Deste modo, se uma pessoa possui um bem e, por algum motivo, pensa que o perdeu, porém um amigo do trabalho o encontra e tem intenção de devolvê-lo e resolvendo, neste tempo, “pregar uma peça” nele colocando-a na sua mesa do trabalho para que o outro resolva afaná-lo, e ele realmente o faz, ficando com a consciência pesada achando que cometeu o crime, ele não o cometeu, pois o bem já era dele mesmo, o que ocorre é o que a doutrina chama de crime putativo, que não passa de um crime imaginário.

Se ocorrer de alguém que se apossa e leva embora o bem de outrem pensando que seja seu por eles serem parecidos, ocorre uma hipótese de erro de tipo, não respondendo, então, pelo crime de furto por não haver dolo em sua ação.

Desta forma, o crime de furto é classificado como crime comum e unipessoal, visto que pode ser praticado por qualquer agente e não é necessário o concurso de agentes, mesmo isto sendo possível, para a consumação do crime.

2.3.3. Sujeito Passivo

Normalmente, a vítima do crime de furto é o dono do bem subtraído ou quem possui a posse, legítima ou ilegítima do bem.
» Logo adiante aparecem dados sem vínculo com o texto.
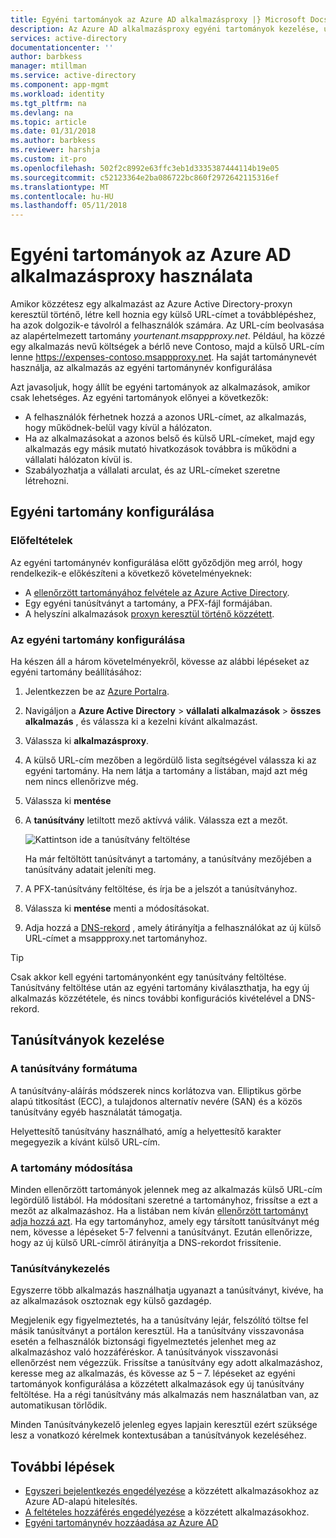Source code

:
 ```yaml
---
title: Egyéni tartományok az Azure AD alkalmazásproxy |} Microsoft Docs
description: Az Azure AD alkalmazásproxy egyéni tartományok kezelése, úgy, hogy az alkalmazás URL-CÍMÉT a függetlenül ugyanaz a felhasználók elérhetik azt.
services: active-directory
documentationcenter: ''
author: barbkess
manager: mtillman
ms.service: active-directory
ms.component: app-mgmt
ms.workload: identity
ms.tgt_pltfrm: na
ms.devlang: na
ms.topic: article
ms.date: 01/31/2018
ms.author: barbkess
ms.reviewer: harshja
ms.custom: it-pro
ms.openlocfilehash: 502f2c8992e63ffc3eb1d3335387444114b19e05
ms.sourcegitcommit: c52123364e2ba086722bc860f2972642115316ef
ms.translationtype: MT
ms.contentlocale: hu-HU
ms.lasthandoff: 05/11/2018
---
```

# <a name="working-with-custom-domains-in-azure-ad-application-proxy"></a>Egyéni tartományok az Azure AD alkalmazásproxy használata

Amikor közzétesz egy alkalmazást az Azure Active Directory-proxyn keresztül történő, létre kell hoznia egy külső URL-címet a továbblépéshez, ha azok dolgozik-e távolról a felhasználók számára. Az URL-cím beolvasása az alapértelmezett tartomány *yourtenant.msappproxy.net*. Például, ha közzé egy alkalmazás nevű költségek a bérlő neve Contoso, majd a külső URL-cím lenne https://expenses-contoso.msappproxy.net. Ha saját tartománynevét használja, az alkalmazás az egyéni tartománynév konfigurálása 

Azt javasoljuk, hogy állít be egyéni tartományok az alkalmazások, amikor csak lehetséges. Az egyéni tartományok előnyei a következők:

- A felhasználók férhetnek hozzá a azonos URL-címet, az alkalmazás, hogy működnek-belül vagy kívül a hálózaton.
- Ha az alkalmazásokat a azonos belső és külső URL-címeket, majd egy alkalmazás egy másik mutató hivatkozások továbbra is működni a vállalati hálózaton kívül is. 
- Szabályozhatja a vállalati arculat, és az URL-címeket szeretne létrehozni. 


## <a name="configure-a-custom-domain"></a>Egyéni tartomány konfigurálása

### <a name="prerequisites"></a>Előfeltételek

Az egyéni tartománynév konfigurálása előtt győződjön meg arról, hogy rendelkezik-e előkészíteni a következő követelményeknek: 
- A [ellenőrzött tartományához felvétele az Azure Active Directory](../add-custom-domain.md).
- Egy egyéni tanúsítványt a tartomány, a PFX-fájl formájában. 
- A helyszíni alkalmazások [proxyn keresztül történő közzétett](application-proxy-publish-azure-portal.md).

### <a name="configure-your-custom-domain"></a>Az egyéni tartomány konfigurálása

Ha készen áll a három követelményekről, kövesse az alábbi lépéseket az egyéni tartomány beállításához:

1. Jelentkezzen be az [Azure Portalra](https://portal.azure.com).
2. Navigáljon a **Azure Active Directory** > **vállalati alkalmazások** > **összes alkalmazás** , és válassza ki a kezelni kívánt alkalmazást.
3. Válassza ki **alkalmazásproxy**. 
4. A külső URL-cím mezőben a legördülő lista segítségével válassza ki az egyéni tartomány. Ha nem látja a tartomány a listában, majd azt még nem nincs ellenőrizve még. 
5. Válassza ki **mentése**
5. A **tanúsítvány** letiltott mező aktívvá válik. Válassza ezt a mezőt. 

   ![Kattintson ide a tanúsítvány feltöltése](./media/application-proxy-configure-custom-domain/certificate.png)

   Ha már feltöltött tanúsítványt a tartomány, a tanúsítvány mezőjében a tanúsítvány adatait jeleníti meg. 

6. A PFX-tanúsítvány feltöltése, és írja be a jelszót a tanúsítványhoz. 
7. Válassza ki **mentése** menti a módosításokat. 
8. Adja hozzá a [DNS-rekord](../../dns/dns-operations-recordsets-portal.md) , amely átirányítja a felhasználókat az új külső URL-címet a msappproxy.net tartományhoz. 

>[!TIP] 
>Csak akkor kell egyéni tartományonként egy tanúsítvány feltöltése. Tanúsítvány feltöltése után az egyéni tartomány kiválaszthatja, ha egy új alkalmazás közzététele, és nincs további konfigurációs kivételével a DNS-rekord. 

## <a name="manage-certificates"></a>Tanúsítványok kezelése

### <a name="certificate-format"></a>A tanúsítvány formátuma
A tanúsítvány-aláírás módszerek nincs korlátozva van. Elliptikus görbe alapú titkosítást (ECC), a tulajdonos alternatív nevére (SAN) és a közös tanúsítvány egyéb használatát támogatja. 

Helyettesítő tanúsítvány használható, amíg a helyettesítő karakter megegyezik a kívánt külső URL-cím. 

### <a name="changing-the-domain"></a>A tartomány módosítása
Minden ellenőrzött tartományok jelennek meg az alkalmazás külső URL-cím legördülő listából. Ha módosítani szeretné a tartományhoz, frissítse a ezt a mezőt az alkalmazáshoz. Ha a listában nem kíván [ellenőrzött tartományt adja hozzá azt](../add-custom-domain.md). Ha egy tartományhoz, amely egy társított tanúsítványt még nem, kövesse a lépéseket 5-7 felvenni a tanúsítványt. Ezután ellenőrizze, hogy az új külső URL-címről átirányítja a DNS-rekordot frissítenie. 

### <a name="certificate-management"></a>Tanúsítványkezelés
Egyszerre több alkalmazás használhatja ugyanazt a tanúsítványt, kivéve, ha az alkalmazások osztoznak egy külső gazdagép. 

Megjelenik egy figyelmeztetés, ha a tanúsítvány lejár, felszólító töltse fel másik tanúsítványt a portálon keresztül. Ha a tanúsítvány visszavonása esetén a felhasználók biztonsági figyelmeztetés jelenhet meg az alkalmazáshoz való hozzáféréskor. A tanúsítványok visszavonási ellenőrzést nem végezzük.  Frissítse a tanúsítvány egy adott alkalmazáshoz, keresse meg az alkalmazás, és kövesse az 5 – 7. lépéseket az egyéni tartományok konfigurálása a közzétett alkalmazások egy új tanúsítvány feltöltése. Ha a régi tanúsítvány más alkalmazás nem használatban van, az automatikusan törlődik. 

Minden Tanúsítványkezelő jelenleg egyes lapjain keresztül ezért szüksége lesz a vonatkozó kérelmek kontextusában a tanúsítványok kezeléséhez. 

## <a name="next-steps"></a>További lépések
* [Egyszeri bejelentkezés engedélyezése](application-proxy-configure-single-sign-on-with-kcd.md) a közzétett alkalmazásokhoz az Azure AD-alapú hitelesítés.
* [A feltételes hozzáférés engedélyezése](../application-proxy-enable-remote-access-sharepoint.md) a közzétett alkalmazásokhoz.
* [Egyéni tartománynév hozzáadása az Azure AD](../add-custom-domain.md)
Além deste, pode ser também que sofre prejuízo financeiro, podendo ser exemplificado por um patrão que entrega dinheiro a empregado para que efetue um pagamento, e, no interior de um ônibus, um ladrão consegue surrupiar esta quantia, resultando no prejuízo financeiro do patrão, e não do empregado.

Para o possuidor ilegítimo, podemos citar a situação de ladrão que furta ladrão: um ladrão que já subtraiu a res de um possuidor legítimo tem a coisa subtraída por outro ladrão, também sofre furto, pois a coisa, independente da legitimidade, a coisa era alheia ao último.

2.3.4. Consumação e Tentativa

A consumação do furto ocorre quando há a posse tranquila por parte do ladrão, ou seja, quando ele consegue retirar o bem da esfera de vigilância da vítima e não há uma perseguição imediata e ininterrupta a fim de recuperar o bem.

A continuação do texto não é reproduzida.